LitFood

bridesheadI revisited Brideshead again last week—rereading the book after 25 years—because something about the newest film didn't sit right. 

There’s also the 1981 version with Jeremy Irons, the sumputuous mini-series that clocks in at 11 hours.  Why remake a perfectly fine wheel?  Well, after my marathon reread, I’m even more curious.

I actually like the new 2008 version, primarily because of the performances.  They’re terrific!  But the two-hour format distorts the storyline and the work’s ultimate meaning. 

The biggest problem is the timing of Julia and Charles’s love affair.  In the book,  the two don’t fall in love until they meet onboard the ship—10 years after they first met at Brideshead.  The new film has them fall in love early on—at Brideshead.  It’s a serious misreading because it leads to the premise that Sebastian’s unrequited love for Charles is what sucks him into a self-destructive vortex.  His decline is far more complicated—and goes to the heart of the book.

The story appears, on the surface at least, to be critical of religion, certainly Catholicism.  But the book’s chapter titles provide a real tip-off:  “Et In Arcadia Ego” and “The Twitch Upon the Thread.”  The novel has to do with the operation of divine grace in the world: 

an invisible line which is long enough to let [ the unrepentant ] wander to the ends of the world and still bring him back with a twitch upon the thread.  
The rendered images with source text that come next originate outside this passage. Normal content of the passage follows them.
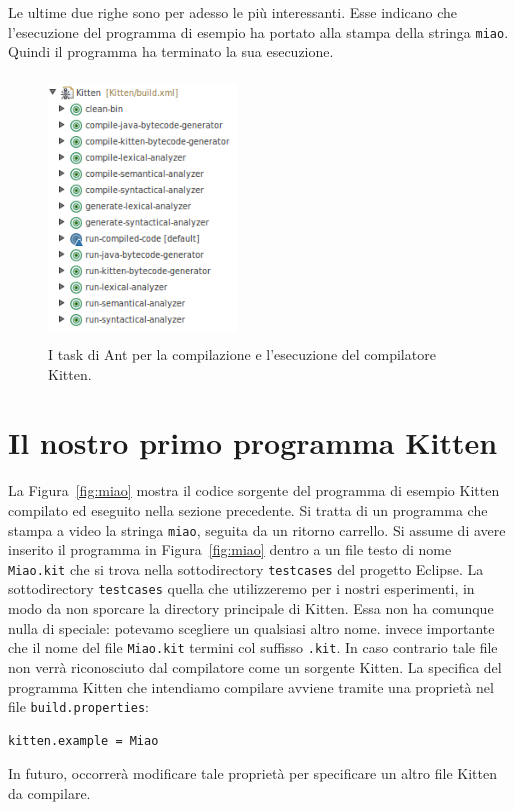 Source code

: \noindent
Le ultime due righe sono per adesso le pi\`u interessanti. Esse indicano che l'esecuzione del
programma di esempio ha portato alla stampa della stringa \texttt{miao}. Quindi il programma
ha terminato la sua esecuzione.

\begin{figure}[t]
\begin{center}
\includegraphics[width=5cm, height = 7cm]{pictures/ant_tasks.jpg}
\end{center}
\caption{I task di Ant per la compilazione e l'esecuzione del compilatore Kitten.}
\label{fig:ant_tasks}
\end{figure}
%
\section{Il nostro primo programma Kitten}\label{sec:first_kitten_programme}
%
La Figura~\ref{fig:miao} mostra il codice sorgente del programma
di esempio Kitten compilato ed eseguito nella sezione precedente. Si tratta
di un programma che stampa a video la
stringa \texttt{miao}, seguita da un ritorno carrello.
Si assume di avere inserito il programma
in Figura~\ref{fig:miao} dentro a un file testo di nome
\texttt{Miao.kit} che si trova nella sottodirectory
\texttt{testcases} del progetto Eclipse.
La sottodirectory \texttt{testcases} \e quella che utilizzeremo
per i nostri esperimenti, in modo da non sporcare la directory
principale di Kitten. Essa non ha comunque nulla di speciale:
potevamo scegliere un qualsiasi altro nome. \E invece importante
che il nome del file \texttt{Miao.kit} termini col suffisso \texttt{.kit}.
In caso contrario tale file non verr\`a riconosciuto dal compilatore
come un sorgente Kitten. La specifica del programma Kitten che
intendiamo compilare avviene tramite una propriet\`a nel file
\texttt{build.properties}:
%
\begin{verbatim}
kitten.example = Miao
\end{verbatim}
%
In futuro, occorrer\`a modificare tale propriet\`a per specificare un
altro file Kitten da compilare.


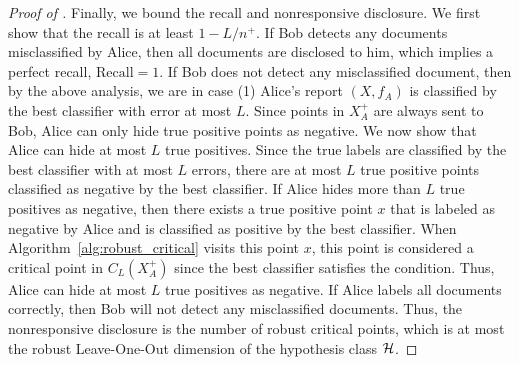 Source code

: \begin{proof}[Proof of ]
    Finally, we bound the recall and nonresponsive disclosure. 
    We first show that the recall is at least $1-L/n^+$. 
    If Bob detects any documents misclassified by Alice, then all documents are disclosed to him, which implies a perfect recall, $\mathrm{Recall} = 1$. 
    If Bob does not detect any misclassified document, then by the above analysis, we are in case (1) Alice's report $(X,f_A)$ is classified by the best classifier with error at most $L$.
    Since points in $X_A^+$ are always sent to Bob, Alice can only hide true positive points as negative.
    We now show that Alice can hide at most $L$ true positives.
    Since the true labels are classified by the best classifier with at most $L$ errors, there are at most $L$ true positive points classified as negative by the best classifier.
    If Alice hides more than $L$ true positives as negative, then there exists a true positive point $x$ that is labeled as negative by Alice and is classified as positive by the best classifier.
    When Algorithm~\ref{alg:robust_critical} visits this point $x$, this point is considered a critical point in $C_L(X_A^+)$ since the best classifier satisfies the condition.
    Thus, Alice can hide at most $L$ true positives as negative.
    If Alice labels all documents correctly, then Bob will not detect any misclassified documents. Thus, the nonresponsive disclosure is the number of robust critical points, which is at most the robust Leave-One-Out dimension of the hypothesis class $\mathcal{H}$. 
    
\end{proof}


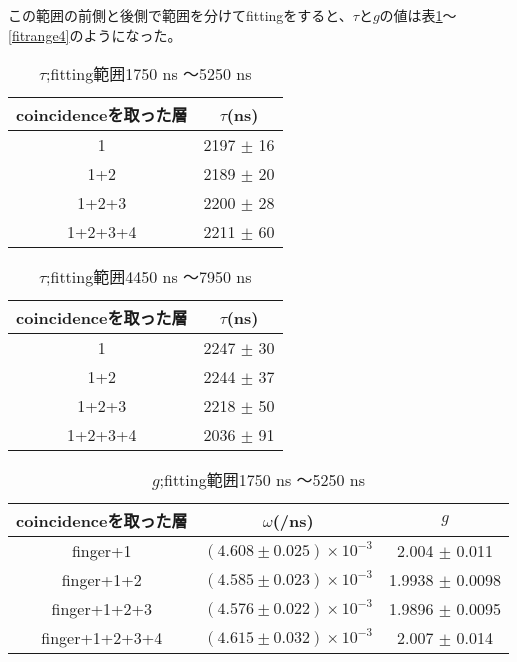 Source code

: この範囲の前側と後側で範囲を分けてfittingをすると、$\tau$と$g$の値は表\ref{fitrange1}〜\ref{fitrange4}のようになった。
\begin{table}[H]
\caption{$\tau$;fitting範囲1750 ns 〜5250 ns}
\label{fitrange1}
\begin{center}
\begin{tabular}{cc}\toprule
coincidenceを取った層 	& $\tau$(ns) \\ \midrule
1 			& 2197 $\pm$ 16 \\
1+2 			& 2189 $\pm$ 20 \\
1+2+3 			& 2200 $\pm$ 28 \\
1+2+3+4 		& 2211 $\pm$ 60 \\ \bottomrule
\end{tabular}
\end{center}
\end{table}%

\begin{table}[H]
\caption{$\tau$;fitting範囲4450 ns 〜7950 ns}
\label{fitrange2}
\begin{center}
\begin{tabular}{cc}\toprule
coincidenceを取った層 	& $\tau$(ns) \\ \midrule
1 			& 2247 $\pm$ 30 \\
1+2 			& 2244 $\pm$ 37 \\
1+2+3 			& 2218 $\pm$ 50 \\
1+2+3+4 		& 2036 $\pm$ 91 \\ \bottomrule
\end{tabular}
\end{center}
\end{table}%

\begin{table}[H]
\caption{$g$;fitting範囲1750 ns 〜5250 ns}
\label{fitrange3}
\begin{center}
\begin{tabular}{ccc}\toprule
coincidenceを取った層 	& $\omega$(/ns) 			& $g$ \\ \midrule
finger+1 		& $( 4.608 \pm 0.025 ) \times 10^{-3}$ 	& 2.004  $\pm$ 0.011 \\
finger+1+2 		& $( 4.585 \pm 0.023 ) \times 10^{-3}$ 	& 1.9938 $\pm$ 0.0098 \\
finger+1+2+3 		& $( 4.576 \pm 0.022 ) \times 10^{-3}$ 	& 1.9896 $\pm$ 0.0095 \\
finger+1+2+3+4 		& $( 4.615 \pm 0.032 ) \times 10^{-3}$ 	& 2.007  $\pm$ 0.014 \\ \bottomrule
\end{tabular}
\end{center}
\end{table}%

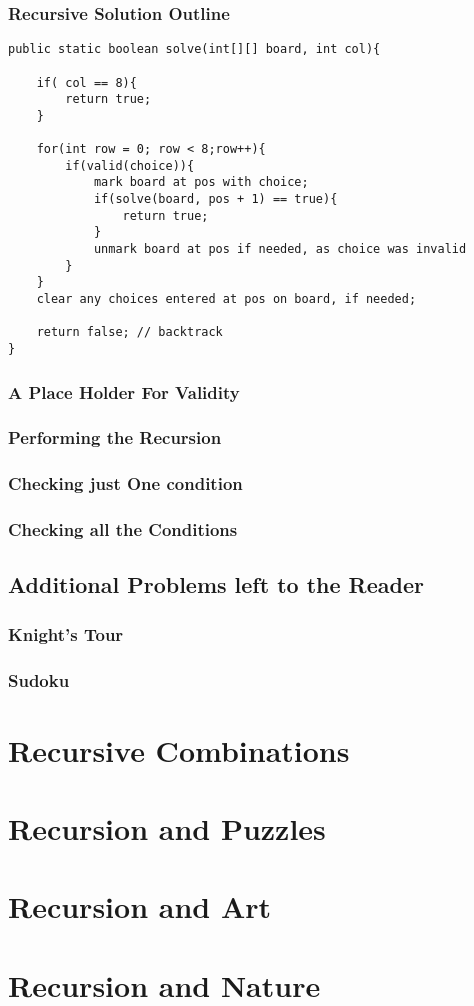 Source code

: \subsubsection{Recursive Solution Outline}
\begin{verbatim}
public static boolean solve(int[][] board, int col){
	
	if( col == 8){
		return true;
	}
	
	for(int row = 0; row < 8;row++){
		if(valid(choice)){
			mark board at pos with choice;
			if(solve(board, pos + 1) == true){
				return true;
			}
			unmark board at pos if needed, as choice was invalid
		}
	}
	clear any choices entered at pos on board, if needed;
	
	return false; // backtrack
}

\end{verbatim}

\subsubsection{A Place Holder For Validity}

\subsubsection{Performing the Recursion}

\subsubsection{Checking just One condition}


\subsubsection{Checking all the Conditions}




\subsection{Additional Problems left to the Reader}

\subsubsection{Knight's Tour}

\subsubsection{Sudoku}




\section{Recursive Combinations}



\section{Recursion and Puzzles}



\section{Recursion and Art}

\section{Recursion and Nature}
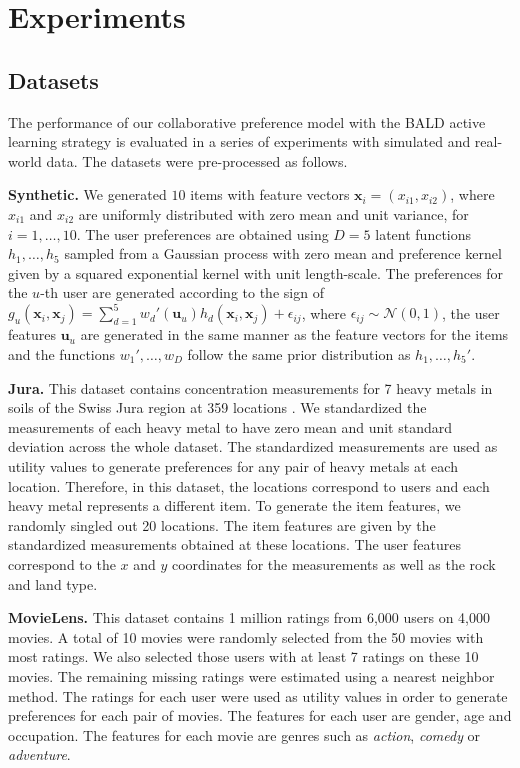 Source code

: \section{Experiments}\label{sec:experiments}

\subsection{Datasets}

The performance of our collaborative preference model with the BALD active learning strategy
is evaluated in a series of experiments with simulated and real-world data. The datasets were 
pre-processed as follows.

{\bf Synthetic.} We generated $10$ items with feature vectors $\mathbf{x}_i=(x_{i1},x_{i2})$,
where $x_{i1}$ and $x_{i2}$ are uniformly distributed with zero mean and unit variance, for $i = 1,\ldots,10$.
The user preferences are obtained
using $D=5$ latent functions $h_1,\ldots,h_5$ sampled from a Gaussian process
with zero mean and preference kernel given by a squared exponential kernel with unit length-scale.
The preferences for the $u$-th user are generated according to the sign of
$g_u(\mathbf{x}_i, \mathbf{x}_j) = \sum_{d=1}^5 w_{d}'(\mathbf{u}_u) h_d(\mathbf{x}_i, \mathbf{x}_j) + \epsilon_{ij}$,
where $\epsilon_{ij} \sim \mathcal{N}(0,1)$, the user features $\mathbf{u}_u$ are
generated in the same manner as the feature vectors for the items and the functions $w_{1}',\ldots,w_{D}$
follow the same prior distribution as $h_1,\ldots,h_5'$.

{\bf Jura.} 
This dataset contains concentration measurements for 7 heavy metals in soils of the Swiss Jura region at 359 locations \citep{Atteia1994315,Webster1994}.
We standardized the measurements of each heavy metal to have zero mean and unit standard deviation across the whole dataset.
The standardized measurements are used as utility values to generate preferences for any pair of heavy
metals at each location. Therefore, in this dataset, the locations correspond to users and each heavy metal
represents a different item. To generate the item features, we randomly singled out 20 locations.
The item features are given by the standardized measurements obtained at these locations. 
The user features correspond to the $x$ and $y$ coordinates for the measurements as well as the rock and land type.

{\bf MovieLens.} 
This dataset contains 1 million ratings from 6,000 users on 4,000 movies.
A total of 10 movies were randomly selected from the 50 movies with most ratings.
We also selected those users with at least 7 ratings on these 10 movies.
The remaining missing ratings were estimated using a nearest neighbor method.
The ratings for each user were used as utility values in order to generate preferences for each pair of movies.
The features for each user are gender, age and occupation. The features for each movie are genres
such as \emph{action}, \emph{comedy} or \emph{adventure}.

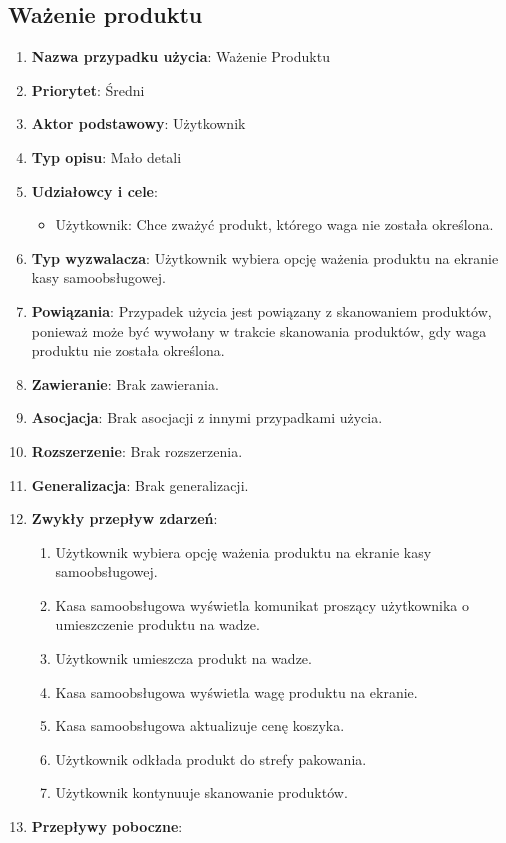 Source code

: \documentclass{article}
\begin{document}
\subsection{Ważenie produktu}
\begin{enumerate}
\item \textbf{Nazwa przypadku użycia}: Ważenie Produktu
\item \textbf{Priorytet}: Średni
\item \textbf{Aktor podstawowy}: Użytkownik
\item \textbf{Typ opisu}: Mało detali
\item \textbf{Udziałowcy i cele}:
\begin{itemize}
\item Użytkownik: Chce zważyć produkt, którego waga nie została określona.
\end{itemize}
\item \textbf{Typ wyzwalacza}: Użytkownik wybiera opcję ważenia produktu na ekranie kasy samoobsługowej.
\item \textbf{Powiązania}: Przypadek użycia jest powiązany z skanowaniem produktów, ponieważ może być wywołany w trakcie skanowania produktów, gdy waga produktu nie została określona.
\item \textbf{Zawieranie}: Brak zawierania.
\item \textbf{Asocjacja}: Brak asocjacji z innymi przypadkami użycia.
\item \textbf{Rozszerzenie}: Brak rozszerzenia.
\item \textbf{Generalizacja}: Brak generalizacji.
\item \textbf{Zwykły przepływ zdarzeń}:
\begin{enumerate}
\item Użytkownik wybiera opcję ważenia produktu na ekranie kasy samoobsługowej.
\item Kasa samoobsługowa wyświetla komunikat proszący użytkownika o umieszczenie produktu na wadze.
\item Użytkownik umieszcza produkt na wadze.
\item Kasa samoobsługowa wyświetla wagę produktu na ekranie.
\item Kasa samoobsługowa aktualizuje cenę koszyka.
\item Użytkownik odkłada produkt do strefy pakowania.
\item Użytkownik kontynuuje skanowanie produktów.
\end{enumerate}
\item \textbf{Przepływy poboczne}:

\end{enumerate}
\end{document}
Willful disobedience gets both Charles and Sebastian thrown out of Arcadia—the paradise / Eden that was Brideshead during the summer of 1923. Only after suffering and disillusionment do the two feel the “twitch upon the thread”—even Charles does at the novel’s end, though it’s unclear whether he’s actually reeled in. 

For Book Clubs
Why not revisit Brideshead by reading Waugh...then seeing the 2008 film version?  Or for real die-hards watch the 11-hour 1981 version! Choose a weekend—and pack a sleeping bag and pillow! Invite me, too.